PROMPT: Every entry should be copied exactly, with nothing added or dropped.

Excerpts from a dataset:
☆ ☆ ☆ ☆

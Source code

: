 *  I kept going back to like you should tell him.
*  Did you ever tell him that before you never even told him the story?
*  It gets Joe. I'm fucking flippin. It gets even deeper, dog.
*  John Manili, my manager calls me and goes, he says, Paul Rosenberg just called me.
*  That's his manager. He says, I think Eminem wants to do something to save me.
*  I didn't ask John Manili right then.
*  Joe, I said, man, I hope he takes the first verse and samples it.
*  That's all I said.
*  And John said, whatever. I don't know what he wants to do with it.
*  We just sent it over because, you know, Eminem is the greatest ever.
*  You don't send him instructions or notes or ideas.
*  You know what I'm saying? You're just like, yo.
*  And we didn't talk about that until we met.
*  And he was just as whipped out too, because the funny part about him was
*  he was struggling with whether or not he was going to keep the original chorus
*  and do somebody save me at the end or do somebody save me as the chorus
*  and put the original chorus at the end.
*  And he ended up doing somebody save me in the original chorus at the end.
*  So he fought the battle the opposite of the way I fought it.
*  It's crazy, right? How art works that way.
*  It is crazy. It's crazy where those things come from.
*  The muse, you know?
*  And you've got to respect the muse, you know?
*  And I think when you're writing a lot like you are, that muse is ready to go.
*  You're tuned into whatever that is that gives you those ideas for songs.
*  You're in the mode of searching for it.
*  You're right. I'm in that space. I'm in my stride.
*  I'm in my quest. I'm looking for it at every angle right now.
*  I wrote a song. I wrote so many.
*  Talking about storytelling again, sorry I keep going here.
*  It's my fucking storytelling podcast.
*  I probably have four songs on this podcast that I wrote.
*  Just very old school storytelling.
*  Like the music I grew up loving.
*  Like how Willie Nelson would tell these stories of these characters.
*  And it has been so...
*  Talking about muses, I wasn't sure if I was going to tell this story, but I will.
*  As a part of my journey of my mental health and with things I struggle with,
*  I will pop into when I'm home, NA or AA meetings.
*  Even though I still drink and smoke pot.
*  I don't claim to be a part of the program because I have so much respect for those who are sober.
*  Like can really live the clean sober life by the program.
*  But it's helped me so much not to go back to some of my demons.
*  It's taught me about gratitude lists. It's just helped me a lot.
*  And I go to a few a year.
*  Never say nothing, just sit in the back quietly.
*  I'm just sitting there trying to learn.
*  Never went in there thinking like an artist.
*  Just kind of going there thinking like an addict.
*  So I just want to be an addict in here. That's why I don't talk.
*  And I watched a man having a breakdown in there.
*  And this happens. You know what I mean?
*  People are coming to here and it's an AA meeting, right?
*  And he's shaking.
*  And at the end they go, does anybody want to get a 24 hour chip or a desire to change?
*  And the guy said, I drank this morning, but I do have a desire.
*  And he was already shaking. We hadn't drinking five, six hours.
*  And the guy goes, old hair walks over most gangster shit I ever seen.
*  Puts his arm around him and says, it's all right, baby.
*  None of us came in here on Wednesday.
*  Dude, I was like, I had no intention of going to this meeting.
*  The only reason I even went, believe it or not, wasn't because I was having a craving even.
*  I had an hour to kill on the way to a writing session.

☆ ☆ ☆ ☆

PROBLEM SOLUTION:
Source code

: *  I kept going back to like you should tell him.
*  Did you ever tell him that before you never even told him the story?
*  It gets Joe. I'm fucking flippin. It gets even deeper, dog.
*  John Manili, my manager calls me and goes, he says, Paul Rosenberg just called me.
*  That's his manager. He says, I think Eminem wants to do something to save me.
*  I didn't ask John Manili right then.
*  Joe, I said, man, I hope he takes the first verse and samples it.
*  That's all I said.
*  And John said, whatever. I don't know what he wants to do with it.
*  We just sent it over because, you know, Eminem is the greatest ever.
*  You don't send him instructions or notes or ideas.
*  You know what I'm saying? You're just like, yo.
*  And we didn't talk about that until we met.
*  And he was just as whipped out too, because the funny part about him was
*  he was struggling with whether or not he was going to keep the original chorus
*  and do somebody save me at the end or do somebody save me as the chorus
*  and put the original chorus at the end.
*  And he ended up doing somebody save me in the original chorus at the end.
*  So he fought the battle the opposite of the way I fought it.
*  It's crazy, right? How art works that way.
*  It is crazy. It's crazy where those things come from.
*  The muse, you know?
*  And you've got to respect the muse, you know?
*  And I think when you're writing a lot like you are, that muse is ready to go.
*  You're tuned into whatever that is that gives you those ideas for songs.
*  You're in the mode of searching for it.
*  You're right. I'm in that space. I'm in my stride.
*  I'm in my quest. I'm looking for it at every angle right now.
*  I wrote a song. I wrote so many.
*  Talking about storytelling again, sorry I keep going here.
*  It's my fucking storytelling podcast.
*  I probably have four songs on this podcast that I wrote.
*  Just very old school storytelling.
*  Like the music I grew up loving.
*  Like how Willie Nelson would tell these stories of these characters.
*  And it has been so...
*  Talking about muses, I wasn't sure if I was going to tell this story, but I will.
*  As a part of my journey of my mental health and with things I struggle with,
*  I will pop into when I'm home, NA or AA meetings.
*  Even though I still drink and smoke pot.
*  I don't claim to be a part of the program because I have so much respect for those who are sober.
*  Like can really live the clean sober life by the program.
*  But it's helped me so much not to go back to some of my demons.
*  It's taught me about gratitude lists. It's just helped me a lot.
*  And I go to a few a year.
*  Never say nothing, just sit in the back quietly.
*  I'm just sitting there trying to learn.
*  Never went in there thinking like an artist.
*  Just kind of going there thinking like an addict.
*  So I just want to be an addict in here. That's why I don't talk.
*  And I watched a man having a breakdown in there.
*  And this happens. You know what I mean?
*  People are coming to here and it's an AA meeting, right?
*  And he's shaking.
*  And at the end they go, does anybody want to get a 24 hour chip or a desire to change?
*  And the guy said, I drank this morning, but I do have a desire.
*  And he was already shaking. We hadn't drinking five, six hours.
*  And the guy goes, old hair walks over most gangster shit I ever seen.
*  Puts his arm around him and says, it's all right, baby.
*  None of us came in here on Wednesday.
*  Dude, I was like, I had no intention of going to this meeting.
*  The only reason I even went, believe it or not, wasn't because I was having a craving even.
*  I had an hour to kill on the way to a writing session.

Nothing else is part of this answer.